# DATASET EXCERPTS
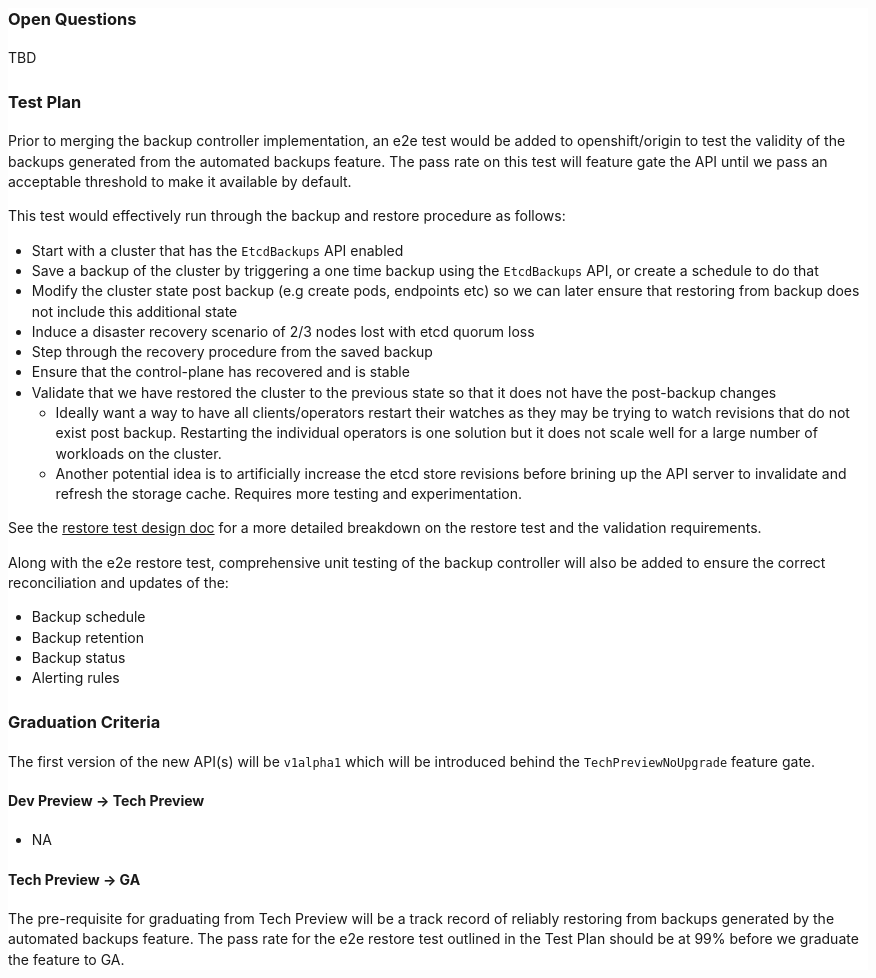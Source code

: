 ### Open Questions

TBD

### Test Plan

Prior to merging the backup controller implementation, an e2e test would be added to openshift/origin to test the validity of the backups generated from the automated backups feature. The pass rate on this test will feature gate the API until we pass an acceptable threshold to make it available by default.

This test would effectively run through the backup and restore procedure as follows:
- Start with a cluster that has the `EtcdBackups` API enabled
- Save a backup of the cluster by triggering a one time backup using the `EtcdBackups` API, or create a schedule to do that
- Modify the cluster state post backup (e.g create pods, endpoints etc) so we can later ensure that restoring from backup does not include this additional state
- Induce a disaster recovery scenario of 2/3 nodes lost with etcd quorum loss
- Step through the recovery procedure from the saved backup
- Ensure that the control-plane has recovered and is stable
- Validate that we have restored the cluster to the previous state so that it does not have the post-backup changes
  - Ideally want a way to have all clients/operators restart their watches as they may be trying to watch revisions that do not exist post backup. Restarting the individual operators is one solution but it does not scale well for a large number of workloads on the cluster.
  - Another potential idea is to artificially increase the etcd store revisions before brining up the API server to invalidate and refresh the storage cache. Requires more testing and experimentation.

See the [restore test design doc](https://docs.google.com/document/d/1NkdOwo53mkNBCktV5tkUnbM4vi7bG4fO5rwMR0wGSw8/edit?usp=sharing) for a more detailed breakdown on the restore test and the validation requirements.

Along with the e2e restore test, comprehensive unit testing of the backup controller will also be added to ensure the correct reconciliation and updates of the:
- Backup schedule
- Backup retention
- Backup status
- Alerting rules

### Graduation Criteria

The first version of the new API(s) will be `v1alpha1` which will be introduced behind the `TechPreviewNoUpgrade` feature gate.

#### Dev Preview -> Tech Preview

- NA

#### Tech Preview -> GA

The pre-requisite for graduating from Tech Preview will be a track record of reliably restoring from backups generated by the automated backups feature.
The pass rate for the e2e restore test outlined in the Test Plan should be at 99% before we graduate the feature to GA.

# WHAT IS BEING ASKED
From the material above, copy everything exactly but the pictures.

# PROBLEM SOLUTION
Source code

: ### Open Questions

TBD

### Test Plan

Prior to merging the backup controller implementation, an e2e test would be added to openshift/origin to test the validity of the backups generated from the automated backups feature. The pass rate on this test will feature gate the API until we pass an acceptable threshold to make it available by default.

This test would effectively run through the backup and restore procedure as follows:
- Start with a cluster that has the `EtcdBackups` API enabled
- Save a backup of the cluster by triggering a one time backup using the `EtcdBackups` API, or create a schedule to do that
- Modify the cluster state post backup (e.g create pods, endpoints etc) so we can later ensure that restoring from backup does not include this additional state
- Induce a disaster recovery scenario of 2/3 nodes lost with etcd quorum loss
- Step through the recovery procedure from the saved backup
- Ensure that the control-plane has recovered and is stable
- Validate that we have restored the cluster to the previous state so that it does not have the post-backup changes
  - Ideally want a way to have all clients/operators restart their watches as they may be trying to watch revisions that do not exist post backup. Restarting the individual operators is one solution but it does not scale well for a large number of workloads on the cluster.
  - Another potential idea is to artificially increase the etcd store revisions before brining up the API server to invalidate and refresh the storage cache. Requires more testing and experimentation.

See the [restore test design doc](https://docs.google.com/document/d/1NkdOwo53mkNBCktV5tkUnbM4vi7bG4fO5rwMR0wGSw8/edit?usp=sharing) for a more detailed breakdown on the restore test and the validation requirements.

Along with the e2e restore test, comprehensive unit testing of the backup controller will also be added to ensure the correct reconciliation and updates of the:
- Backup schedule
- Backup retention
- Backup status
- Alerting rules

### Graduation Criteria

The first version of the new API(s) will be `v1alpha1` which will be introduced behind the `TechPreviewNoUpgrade` feature gate.

#### Dev Preview -> Tech Preview

- NA

#### Tech Preview -> GA

The pre-requisite for graduating from Tech Preview will be a track record of reliably restoring from backups generated by the automated backups feature.
The pass rate for the e2e restore test outlined in the Test Plan should be at 99% before we graduate the feature to GA.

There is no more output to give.